A Battle over Casinos

Religious leaders in Louisiana are speaking out against a proposed state lottery and a move to bring casino gambling to New Orleans. Baptist leaders in Shreveport and Bossier City have adopted resolutions against legalized gambling. Television evangelist Jimmy Swaggart of Baton Rouge and Catholic Archbishop Philip M. Hannan of New Orleans have joined the antigambling effort. At a news conference, Hannan said casinos would bring “evil effects” to Louisiana’s largest city. “Casino gambling, we fear, will have a particularly detrimental effect on family life.”

Said Swaggart: “We are totally and unequivocally opposed to [gambling] in all shapes, forms, and fashions.… [Gov. Edwin Edwards is] dead wrong on this issue.”

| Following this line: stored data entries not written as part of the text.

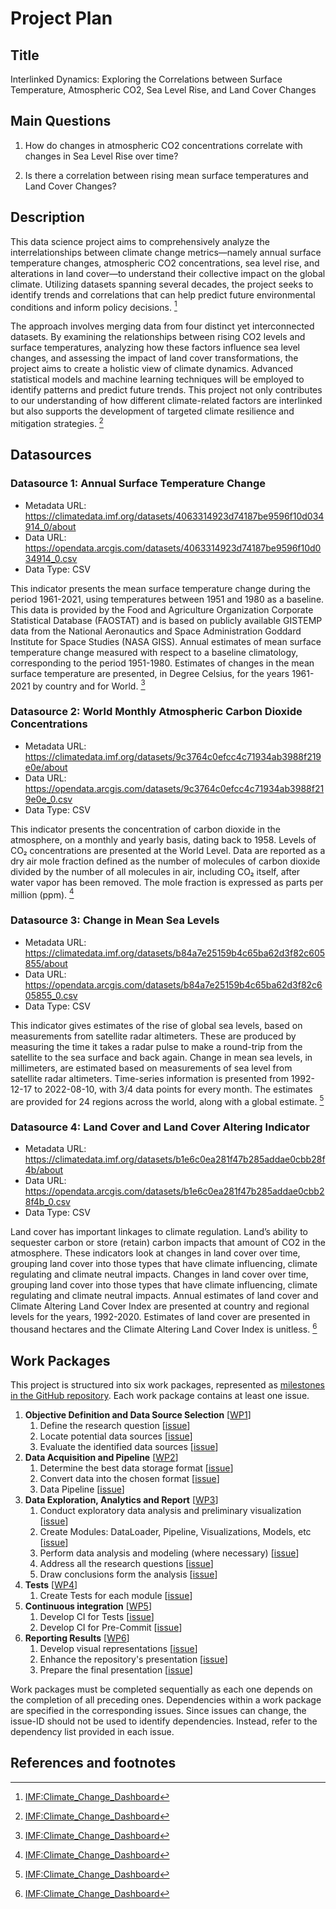 # Project Plan

## Title

Interlinked Dynamics: Exploring the Correlations between Surface Temperature, Atmospheric CO2, Sea Level Rise, and Land Cover Changes

## Main Questions

1. How do changes in atmospheric CO2 concentrations correlate with changes in Sea Level Rise over time?

2. Is there a correlation between rising mean surface temperatures and Land Cover Changes?

## Description


This data science project aims to comprehensively analyze the interrelationships between climate change metrics—namely annual surface temperature changes, atmospheric CO2 concentrations, sea level rise, and alterations in land cover—to understand their collective impact on the global climate. Utilizing datasets spanning several decades, the project seeks to identify trends and correlations that can help predict future environmental conditions and inform policy decisions. [^r1]

The approach involves merging data from four distinct yet interconnected datasets. By examining the relationships between rising CO2 levels and surface temperatures, analyzing how these factors influence sea level changes, and assessing the impact of land cover transformations, the project aims to create a holistic view of climate dynamics. Advanced statistical models and machine learning techniques will be employed to identify patterns and predict future trends. This project not only contributes to our understanding of how different climate-related factors are interlinked but also supports the development of targeted climate resilience and mitigation strategies. [^r1]

## Datasources

<!-- Describe each datasources you plan to use in a section. Use the prefic "DatasourceX" where X is the id of the datasource. -->

### Datasource 1: Annual Surface Temperature Change
* Metadata URL: https://climatedata.imf.org/datasets/4063314923d74187be9596f10d034914_0/about
* Data URL: https://opendata.arcgis.com/datasets/4063314923d74187be9596f10d034914_0.csv
* Data Type: CSV

This indicator presents the mean surface temperature change during the period 1961-2021, using temperatures between 1951 and 1980 as a baseline.
This data is provided by the Food and Agriculture Organization Corporate Statistical Database (FAOSTAT) and is based on publicly available GISTEMP data from the National Aeronautics and Space Administration Goddard Institute for Space Studies (NASA GISS). Annual estimates of mean surface temperature change measured with respect to a baseline climatology, corresponding to the period 1951-1980. Estimates of changes in the mean surface temperature are presented, in Degree Celsius, for the years 1961-2021 by country and for World. [^r1]

### Datasource 2: World Monthly Atmospheric Carbon Dioxide Concentrations
* Metadata URL: https://climatedata.imf.org/datasets/9c3764c0efcc4c71934ab3988f219e0e/about
* Data URL: https://opendata.arcgis.com/datasets/9c3764c0efcc4c71934ab3988f219e0e_0.csv
* Data Type: CSV

This indicator presents the concentration of carbon dioxide in the atmosphere, on a monthly and yearly basis, dating back to 1958. Levels of CO₂ concentrations are presented at the World Level. Data are reported as a dry air mole fraction defined as the number of molecules of carbon dioxide divided by the number of all molecules in air, including CO₂ itself, after water vapor has been removed. The mole fraction is expressed as parts per million (ppm). [^r1]

### Datasource 3: Change in Mean Sea Levels
* Metadata URL: https://climatedata.imf.org/datasets/b84a7e25159b4c65ba62d3f82c605855/about
* Data URL: https://opendata.arcgis.com/datasets/b84a7e25159b4c65ba62d3f82c605855_0.csv
* Data Type: CSV

This indicator gives estimates of the rise of global sea levels, based on measurements from satellite radar altimeters. These are produced by measuring the time it takes a radar pulse to make a round-trip from the satellite to the sea surface and back again. 
Change in mean sea levels, in millimeters, are estimated based on measurements of sea level from satellite radar altimeters. Time-series information is presented from 1992-12-17 to 2022-08-10, with 3/4 data points for every month. The estimates are provided for 24 regions across the world, along with a global estimate. [^r1]


### Datasource 4: Land Cover and Land Cover Altering Indicator
* Metadata URL: https://climatedata.imf.org/datasets/b1e6c0ea281f47b285addae0cbb28f4b/about
* Data URL: https://opendata.arcgis.com/datasets/b1e6c0ea281f47b285addae0cbb28f4b_0.csv
* Data Type: CSV

Land cover has important linkages to climate regulation. Land’s ability to sequester carbon or store (retain) carbon impacts that amount of CO2 in the atmosphere. These indicators look at changes in land cover over time, grouping land cover into those types that have climate influencing, climate regulating and climate neutral impacts.
Changes in land cover over time, grouping land cover into those types that have climate influencing, climate regulating and climate neutral impacts.
Annual estimates of land cover and Climate Altering Land Cover Index are presented at country and regional levels for the years, 1992-2020. 
Estimates of land cover are presented in thousand hectares and the Climate Altering Land Cover Index is unitless. [^r1]


## Work Packages

<!-- List of work packages ordered sequentially, each pointing to an issue with more details. -->

This project is structured into six work packages, represented as [milestones in the GitHub repository](https://github.com/Hassan8725/advance_data_engineering/milestones).
Each work package contains at least one issue. 

1. **Objective Definition and Data Source Selection** [[WP1](https://github.com/Hassan8725/advance_data_engineering/milestone/1)]
    1. Define the research question [[issue](https://github.com/Hassan8725/advance_data_engineering/issues/8)]
    2. Locate potential data sources [[issue](https://github.com/Hassan8725/advance_data_engineering/issues/9)]
    3. Evaluate the identified data sources [[issue](https://github.com/Hassan8725/advance_data_engineering/issues/10)]
2. **Data Acquisition and Pipeline** [[WP2](https://github.com/Hassan8725/advance_data_engineering/milestone/2)]
    1. Determine the best data storage format [[issue](https://github.com/Hassan8725/advance_data_engineering/issues/11)]
    2. Convert data into the chosen format [[issue](https://github.com/Hassan8725/advance_data_engineering/issues/12)]
    3. Data Pipeline [[issue](https://github.com/Hassan8725/advance_data_engineering/issues/13)]
3. **Data Exploration, Analytics and Report** [[WP3](https://github.com/Hassan8725/advance_data_engineering/milestone/3)]
    1. Conduct exploratory data analysis and preliminary visualization [[issue](https://github.com/Hassan8725/advance_data_engineering/issues/14)]
    2. Create Modules: DataLoader, Pipeline, Visualizations, Models, etc [[issue](https://github.com/Hassan8725/advance_data_engineering/issues/15)]
    3. Perform data analysis and modeling (where necessary) [[issue](https://github.com/Hassan8725/advance_data_engineering/issues/16)]
    4. Address all the research questions [[issue](https://github.com/Hassan8725/advance_data_engineering/issues/17)]
    5. Draw conclusions form the analysis [[issue](https://github.com/Hassan8725/advance_data_engineering/issues/18)]
4. **Tests** [[WP4](https://github.com/Hassan8725/advance_data_engineering/milestone/4)]
    1. Create Tests for each module [[issue](https://github.com/Hassan8725/advance_data_engineering/issues/19)]
5. **Continuous integration** [[WP5](https://github.com/Hassan8725/advance_data_engineering/milestone/5)]
    1. Develop CI for Tests [[issue](https://github.com/Hassan8725/advance_data_engineering/issues/20)]
    2. Develop CI for Pre-Commit [[issue](https://github.com/Hassan8725/advance_data_engineering/issues/21)]
6. **Reporting Results** [[WP6](https://github.com/Hassan8725/advance_data_engineering/milestone/6)]
    1. Develop visual representations [[issue](https://github.com/Hassan8725/advance_data_engineering/issues/22)]
    2. Enhance the repository's presentation [[issue](https://github.com/Hassan8725/advance_data_engineering/issues/23)]
    3. Prepare the final presentation [[issue](https://github.com/Hassan8725/advance_data_engineering/issues/24)]


Work packages must be completed sequentially as each one depends on the completion of all preceding ones. Dependencies within a work package are specified in the corresponding issues.
Since issues can change, the issue-ID should not be used to identify dependencies. Instead, refer to the dependency list provided in each issue.

## References and footnotes

[^r1]: [IMF:Climate_Change_Dashboard](https://climatedata.imf.org/)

Edwards has proposed licensing as many as 15 casinos in New Orleans. He also is pushing for a state lottery. The governor has said casino gambling would help revitalize New Orleans as a tourist city, and that gambling would bolster the state’s sagging treasury. Opponents, however, point to the social costs associated with legalized gambling.

Tom Flynn, spokesman for the New Jersey Casino Control Commission, has seen the negative impact of casino gambling in Atlantic City, New Jersey. Commenting on the Louisiana proposal, he said casino gambling would bring “pimps, prostitutes, muggers, and arsonists” to New Orleans.